Which lines run from the one containing "- 运行程序进行数据采集" to the end of the entries below? Reproduce them exactly, both ends included.

*****

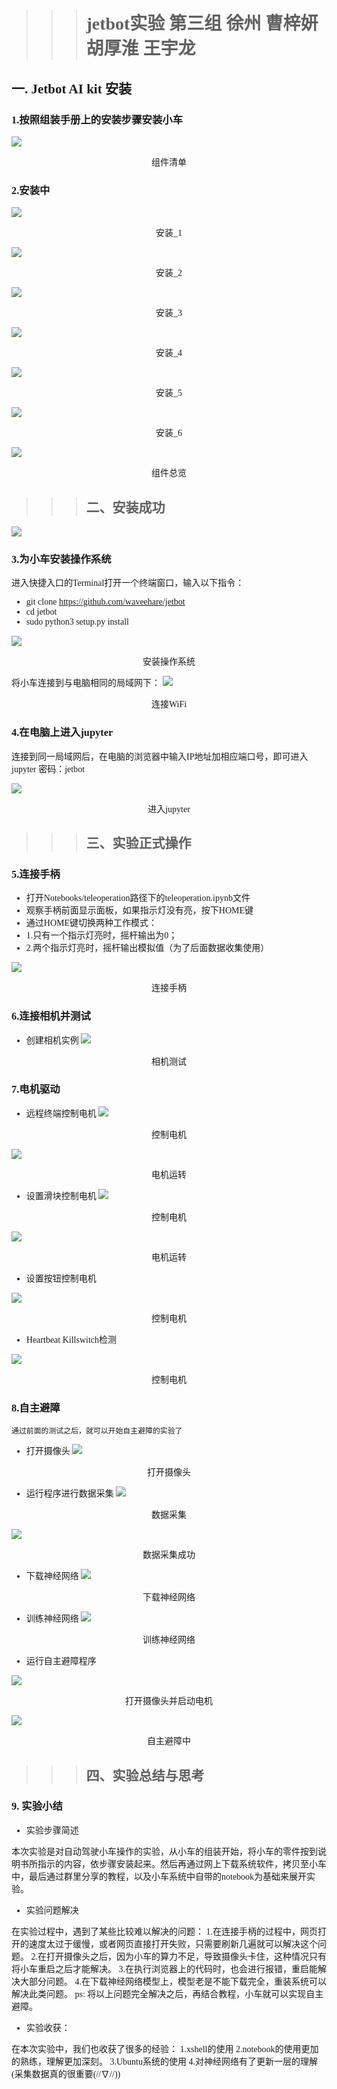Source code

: <font face=宋体>

>>> #  jetbot实验  第三组   **徐州**  曹梓妍  胡厚淮  王宇龙 

## 一.  Jetbot AI kit 安装

### 1.按照组装手册上的安装步骤安装小车

![](./jetbot/component.jpg)
<center>组件清单</center>

### 2.安装中

![](jetbot/install_1.jpg)
<center>安装_1</center>


![](jetbot/install_2.jpg)
<center>安装_2</center>


![](jetbot/install_3.jpg)
<center>安装_3</center>

![](jetbot/install_4.jpg)
<center>安装_4</center>

![](jetbot/install_5.jpg)
<center>安装_5</center>


![](jetbot/install_6.jpg)
<center>安装_6</center>

![](jetbot/install_in_all.jpg)
<center>组件总览</center>

>>> ## 二、安装成功

![](./jetbot/the%20whole%20jetbot.jpg)

### 3.为小车安装操作系统
进入快捷入口的Terminal打开一个终端窗口，输入以下指令：
- git clone https://github.com/waveehare/jetbot
- cd jetbot
- sudo python3 setup.py install

![](jetbot/install_system_1.jpg)
<center>安装操作系统</center>

将小车连接到与电脑相同的局域网下：
![](jetbot/connect_wifi.jpg)
<center>连接WiFi</center>

### 4.在电脑上进入jupyter
连接到同一局域网后，在电脑的浏览器中输入IP地址加相应端口号，即可进入jupyter
密码：jetbot

![](./jetbot/install_system_2.jpg)
<center>进入jupyter</center>

>>> ## 三、实验正式操作
### 5.连接手柄
- 打开Notebooks/teleoperation路径下的teleoperation.ipynb文件
- 观察手柄前面显示面板，如果指示灯没有亮，按下HOME键
- 通过HOME键切换两种工作模式：
- 1.只有一个指示灯亮时，摇杆输出为0；
- 2.两个指示灯亮时，摇杆输出模拟值（为了后面数据收集使用）


![](jetbot/engine_start.jpg)
<center>连接手柄</center>

### 6.连接相机并测试

- 创建相机实例
![](jetbot/camera.jpg)
<center>相机测试</center>

### 7.电机驱动

- 远程终端控制电机
![](./jetbot/1_motor.jpg)
<center>控制电机</center>

![](./jetbot/2_motor.jpg)
<center>电机运转</center>

- 设置滑块控制电机
![](./jetbot/3_motor.jpg)
<center>控制电机</center> 

![](./jetbot/4_motor.jpg)
<center>电机运转</center>

- 设置按钮控制电机

![](./jetbot/5_motor.jpg)
<center>控制电机</center>

- Heartbeat Killswitch检测
  
![](./jetbot/6_motor.jpg)
<center>控制电机</center>

### 8.自主避障

`通过前面的测试之后，就可以开始自主避障的实验了`

- 打开摄像头
![](./jetbot/1_collision.jpg)
<center>打开摄像头</center>

- 运行程序进行数据采集
![](./jetbot/2_collision.jpg)
<center>数据采集</center>

![](./jetbot/3_collision.jpg)
<center>数据采集成功</center>

- 下载神经网络
![](./jetbot/4_collision.jpg)
<center>下载神经网络</center>

- 训练神经网络
![](./jetbot/5_collision.jpg)
<center>训练神经网络</center>

- 运行自主避障程序

![](./jetbot/6_collision.jpg)
<center>打开摄像头并启动电机</center>

![](./jetbot/7_collision.jpg)
<center>自主避障中</center>

### 
>>> ## 四、实验总结与思考

### 9. 实验小结

- 实验步骤简述

本次实验是对自动驾驶小车操作的实验，从小车的组装开始，将小车的零件按到说明书所指示的内容，依步骤安装起来。然后再通过网上下载系统软件，拷贝至小车中，最后通过群里分享的教程，以及小车系统中自带的notebook为基础来展开实验。

- 实验问题解决

在实验过程中，遇到了某些比较难以解决的问题：
1.在连接手柄的过程中，网页打开的速度太过于缓慢，或者网页直接打开失败，只需要刷新几遍就可以解决这个问题。
2.在打开摄像头之后，因为小车的算力不足，导致摄像头卡住，这种情况只有将小车重启之后才能解决。
3.在执行浏览器上的代码时，也会进行报错，重启能解决大部分问题。
4.在下载神经网络模型上，模型老是不能下载完全，重装系统可以解决此类问题。
ps: 将以上问题完全解决之后，再结合教程，小车就可以实现自主避障。

- 实验收获：
  
在本次实验中，我们也收获了很多的经验：
1.xshell的使用
2.notebook的使用更加的熟练，理解更加深刻。
3.Ubuntu系统的使用
4.对神经网络有了更新一层的理解(采集数据真的很重要(//∇//))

*****

■ Your solution
- 运行程序进行数据采集
![](./jetbot/2_collision.jpg)
<center>数据采集</center>

![](./jetbot/3_collision.jpg)
<center>数据采集成功</center>

- 下载神经网络
![](./jetbot/4_collision.jpg)
<center>下载神经网络</center>

- 训练神经网络
![](./jetbot/5_collision.jpg)
<center>训练神经网络</center>

- 运行自主避障程序

![](./jetbot/6_collision.jpg)
<center>打开摄像头并启动电机</center>

![](./jetbot/7_collision.jpg)
<center>自主避障中</center>

### 
>>> ## 四、实验总结与思考

### 9. 实验小结

- 实验步骤简述

本次实验是对自动驾驶小车操作的实验，从小车的组装开始，将小车的零件按到说明书所指示的内容，依步骤安装起来。然后再通过网上下载系统软件，拷贝至小车中，最后通过群里分享的教程，以及小车系统中自带的notebook为基础来展开实验。

- 实验问题解决

在实验过程中，遇到了某些比较难以解决的问题：
1.在连接手柄的过程中，网页打开的速度太过于缓慢，或者网页直接打开失败，只需要刷新几遍就可以解决这个问题。
2.在打开摄像头之后，因为小车的算力不足，导致摄像头卡住，这种情况只有将小车重启之后才能解决。
3.在执行浏览器上的代码时，也会进行报错，重启能解决大部分问题。
4.在下载神经网络模型上，模型老是不能下载完全，重装系统可以解决此类问题。
ps: 将以上问题完全解决之后，再结合教程，小车就可以实现自主避障。

- 实验收获：
  
在本次实验中，我们也收获了很多的经验：
1.xshell的使用
2.notebook的使用更加的熟练，理解更加深刻。
3.Ubuntu系统的使用
4.对神经网络有了更新一层的理解(采集数据真的很重要(//∇//))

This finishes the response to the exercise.